The election is likely to be a complex process given the adoption of a new system that is designed to allocate more seats to medium-size parties relative to large parties. The new electoral system also requires a simple majority of the combined Lower House (500 seats) and Senate (250 seats) for election of a prime minister (PM). A potential complication of the system is that it could take much longer to ascertain election results, as a dispute or a re-election in any one or several districts would also delay the ability to allocate parliament seats for all parties.
Key players in the election are opposition heavyweights Pheu Thai (PT) party, the current vehicle of the Shinawatra family that won the past four consecutive elections in Thailand, and the Democrat Party (DP) that represents the Thai establishment. A new youth-oriented party, Future Forward, is garnering interest among more than six million first-time voters. In pole position is a newly formed party, Palang Pracharat (PPRP), which represents the interests of the Thai military. Smaller parties abound, with 80 parties contesting the poll in total.
Consensus expectations have been for the Thai military to continue to run the country post-election, via PPRP. How would this be achieved? Although most polls project a Pheu Thai victory in the Lower House election, local analysts see the possibility that PPRP would look to form a government regardless by using its control of the military-appointed Senate to get its candidate for prime minister appointed.
A strong showing by the military would likely buoy the stock market, as this would be a status quo pro-growth scenario, resulting in increased private investment and business and consumer confidence, as well as accelerated implementation of infrastructure projects. Stronger domestic demand growth suggests a narrower current account surplus and potential for tighter central bank (Bank of Thailand) policy. That said, the narrow support base of the PPRP may result in a multiparty coalition or minority government that could lead to less efficient legislative performance and/or policy implementation.
No clear result would likely lead to an extended period of uncertainty. This could trigger weaker consumer and business sentiment and continued investment stasis, resulting in capital outflows and potentially central bank policy easing to support growth.
If PT and its coalition allies are able to elect a prime minister and form a government, the policy agenda is likely to be pro-growth. But some of the current military government’s infrastructure and development initiatives may be reviewed and focused more on external growth via trade agreements. The political climate could turn volatile, however, as PT and its allies plan to prioritize amending the military-drawn constitution.
- President Jokowi’s first term has been characterized by a push on infrastructure and economic reforms aimed at improving the ease of doing business.

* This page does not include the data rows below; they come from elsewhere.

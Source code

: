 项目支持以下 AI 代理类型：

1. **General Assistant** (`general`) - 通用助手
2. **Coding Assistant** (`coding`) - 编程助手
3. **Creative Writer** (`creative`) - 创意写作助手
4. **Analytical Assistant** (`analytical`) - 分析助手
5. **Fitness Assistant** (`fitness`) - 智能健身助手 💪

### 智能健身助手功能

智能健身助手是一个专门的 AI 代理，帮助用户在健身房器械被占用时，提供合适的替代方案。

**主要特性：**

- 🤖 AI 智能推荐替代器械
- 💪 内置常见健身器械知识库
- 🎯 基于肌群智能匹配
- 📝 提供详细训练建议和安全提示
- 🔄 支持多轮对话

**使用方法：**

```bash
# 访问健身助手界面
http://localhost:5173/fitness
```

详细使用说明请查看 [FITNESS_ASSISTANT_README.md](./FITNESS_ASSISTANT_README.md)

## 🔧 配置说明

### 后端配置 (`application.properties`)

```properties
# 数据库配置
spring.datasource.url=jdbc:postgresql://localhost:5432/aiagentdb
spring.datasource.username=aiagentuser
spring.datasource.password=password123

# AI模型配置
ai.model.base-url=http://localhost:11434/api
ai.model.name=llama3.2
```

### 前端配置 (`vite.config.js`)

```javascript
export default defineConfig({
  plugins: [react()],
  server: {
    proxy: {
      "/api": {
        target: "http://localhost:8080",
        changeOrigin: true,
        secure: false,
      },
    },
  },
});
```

- Investment activity is likely to ramp up post-election.
- Consumption is likely to slow in the second half of 2019 as the boost from election-related spending wears off.
In Indonesia, history will be made as presidential and legislative elections will be held for the first time on the same day (April 17, 2019), setting in motion a complex process that is required to bring the vote to the archipelago's 17,000 far-flung islands. Concurrent elections may increase the likelihood of the winning presidential candidate garnering support in the legislature, facilitating implementation of the policy agenda.
Incumbent President Joko “Jokowi” Widodo together with his vice presidential candidate, Muslim cleric Ma'ruf Amin, will vie for a second five-year term against rival Prabowo Subianto, who is running for the third time (twice unsuccessfully) together with former Deputy Jakarta Governor Sandiaga Uno, a self-made billionaire.
The policy platforms of both camps offer broadly similar prescriptions of social justice and economic prosperity. The key difference between the two is the promise of continuity (Jokowi) versus change (Prabowo). President Jokowi's first term has been characterized by a push on infrastructure and economic reforms aimed at building a strong tax revenue base and improving the ease of doing business.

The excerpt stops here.